It’s no secret that Dallasites love a good meal. Industry-leading restaurant rankers with The Zagat Survey even went so far as to recently name Dallas one of “hottest food cities” in the country. Downtown Dallas, in particular, is widely recognized as a foodie’s paradise. Here, established favorites rub shoulders with the latest buzz-worthy eateries. But sometimes the newest Downtown hot spot doesn’t stay in one spot.
Over the past few years, food trucks have become a viable force in Dallas cuisine. Banish thoughts of greasy tacos and over-cooked hot dogs, however — these road-ready kitchens are cooking up some serious and often innovative eats. And because they’re mobile, food trucks can pop up just about anywhere, from festivals and other celebrations to dedicated food-truck courts.
So, where in Downtown Dallas can you put in your order?
Klyde Warren Park is home to a substantial (and growing) food truck court. It’s open from open 11 a.m. to 3 p.m. daily and sometimes during the evening as well. It’s the perfect place for a family picnic… and you don’t even have to pack a thing.
The Dallas Arts District Food Truck Court, located at the AT&T Performing Arts Center in Sammons Park, offers both sustenance and cultural experiences of substance. Check out what’s new in the DMA’s galleries and then grab a bite to eat. Or fuel up beforehand to make sure the sound of your stomach rumbling doesn’t drown out the star soprano during her big aria at The Winspear.
The Browder Street Food Truck Plaza, located in the concourse just across the street from The Joule Hotel, is an easily walkable green space offering games, special events and a place for food trucks to park.
Food trucks are also frequent visitors to the newly renovated Dallas Farmers Market. Visit their huge (26,000 square foot) indoor/outdoor complex to see which chefs have pulled over for the day.
After sampling the wares offered by these eclectic eateries on wheels, you might find yourself unable to live without specific dishes from your new favorites. To cater to these cravings as soon as they crop up, you’ll want to follow your favorite trucks on social media to keep up with their daily whereabouts, specials and promotions.
Here are a few standout food trucks to be on the lookout for the next time you’re walking the streets of Downtown Dallas.
Bringing a bit of French bistro style to any curbside or street corner, Chez Flo specializes in savory crêpes. Chef Florence Chauvet began her career in the vineyard-rich region of Pays de la Loire. She’s been operating Chez Flo since 2012 — and to great success. So much so that she’s expanded to a second food truck, Sandwiches Around the World, that allows her to show off her expertise with culinary traditions from outside of her native country.

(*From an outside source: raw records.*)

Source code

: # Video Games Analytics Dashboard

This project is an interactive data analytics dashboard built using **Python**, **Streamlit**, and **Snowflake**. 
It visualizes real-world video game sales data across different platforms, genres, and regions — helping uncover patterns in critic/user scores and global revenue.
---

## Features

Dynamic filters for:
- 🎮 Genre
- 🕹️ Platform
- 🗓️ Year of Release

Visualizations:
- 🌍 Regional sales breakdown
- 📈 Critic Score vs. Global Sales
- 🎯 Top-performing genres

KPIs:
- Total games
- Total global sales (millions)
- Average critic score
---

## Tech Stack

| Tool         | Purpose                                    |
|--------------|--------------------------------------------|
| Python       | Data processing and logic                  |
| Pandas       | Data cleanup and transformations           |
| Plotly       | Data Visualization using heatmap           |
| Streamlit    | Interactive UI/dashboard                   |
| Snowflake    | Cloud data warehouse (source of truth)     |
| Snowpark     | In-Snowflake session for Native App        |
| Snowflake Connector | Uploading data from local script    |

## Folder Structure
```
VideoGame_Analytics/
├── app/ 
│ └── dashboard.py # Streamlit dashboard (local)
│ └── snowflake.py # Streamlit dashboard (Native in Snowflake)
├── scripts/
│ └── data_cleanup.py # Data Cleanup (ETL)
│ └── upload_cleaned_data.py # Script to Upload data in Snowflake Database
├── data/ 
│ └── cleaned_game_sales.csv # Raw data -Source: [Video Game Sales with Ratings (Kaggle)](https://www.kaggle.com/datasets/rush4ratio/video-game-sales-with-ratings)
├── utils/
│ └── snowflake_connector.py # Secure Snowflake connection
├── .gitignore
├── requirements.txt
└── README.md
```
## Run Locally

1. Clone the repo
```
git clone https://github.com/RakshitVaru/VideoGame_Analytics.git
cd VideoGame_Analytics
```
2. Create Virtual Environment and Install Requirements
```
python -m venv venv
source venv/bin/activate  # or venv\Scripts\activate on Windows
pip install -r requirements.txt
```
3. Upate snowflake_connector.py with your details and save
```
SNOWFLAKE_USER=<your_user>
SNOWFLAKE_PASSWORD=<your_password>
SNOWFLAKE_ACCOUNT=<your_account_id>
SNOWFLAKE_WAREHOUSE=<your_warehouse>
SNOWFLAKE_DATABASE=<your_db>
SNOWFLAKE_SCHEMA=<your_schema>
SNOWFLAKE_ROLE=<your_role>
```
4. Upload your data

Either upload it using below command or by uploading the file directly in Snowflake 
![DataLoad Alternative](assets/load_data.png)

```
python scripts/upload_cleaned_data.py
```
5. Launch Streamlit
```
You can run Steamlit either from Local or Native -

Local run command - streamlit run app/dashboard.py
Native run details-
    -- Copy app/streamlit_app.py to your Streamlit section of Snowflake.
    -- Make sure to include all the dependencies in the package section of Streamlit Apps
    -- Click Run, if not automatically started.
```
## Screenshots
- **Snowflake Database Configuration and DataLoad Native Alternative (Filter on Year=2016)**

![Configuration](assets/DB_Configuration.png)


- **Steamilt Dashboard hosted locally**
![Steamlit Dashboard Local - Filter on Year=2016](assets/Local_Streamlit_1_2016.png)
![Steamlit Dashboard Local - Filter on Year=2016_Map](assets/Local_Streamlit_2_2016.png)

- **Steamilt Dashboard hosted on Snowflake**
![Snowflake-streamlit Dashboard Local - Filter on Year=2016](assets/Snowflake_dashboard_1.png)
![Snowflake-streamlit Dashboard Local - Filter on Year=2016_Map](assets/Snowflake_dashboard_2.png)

Chef Brett, a 30-year veteran of the food service industry, brings the flavors of the Gulf Coast to Dallas via The Dock. The menu rotates on a regular basis, but mainstays include Baja fish tacos, lobster grinders and the “Terrapin.” Contrary to its name, this last isn’t a variant of turtle soup, but a crab cake slider topped with bacon, basil pesto and cilantro lemon aioli. Wow!
The Guava Tree’s owners Onel and Pam Perez put fresh twists on Onel’s traditional Cuban family recipes. Prime examples include Cuban sandwiches with guava mustard, yucca fries and black bean cupcakes.
Nammi is the place to get your bánh mì fix. Everything served by this Vietnamese street food truck, from the rice and noodle bowls to the Asian tacos, is made from scratch using fresh ingredients. And don’t overlook the Asian sodas, basil mint lemonade and Vietnamese iced coffee.
If it’s comfort food you seek, the Soul Bowl is the truck to track down. Southern favorites such as fried chicken, smothered pork chops and fried catfish are prepared from scratch and served with classic sides such as collard greens and candied yams. And what’s a Southern-style supper without dessert? Peach cobbler and pecan pie are two sweet treats sure to please.
Texas just isn’t Texas without some Tex-Mex. The Texas Burrito Company is a new venture from successful area food truck entrepreneurs Dain Pool and Jon Wagner, creators of The Butcher’s Son, What’s Da Scoop? and Gandolfo’s New York Deli. With recipes like The Bevo (the main ingredient of which is grilled steak) and The Southfork (a taco that bears a striking resemblance to a barbecue sandwich), you know you’re chowing down with locals.
And don’t forget that Carpenter Park, whose groundbreaking is expected in the second quarter of 2018, will have a food truck plaza, too. DDPC looks forward to sharing more about Carpenter Park’s design in the upcoming months.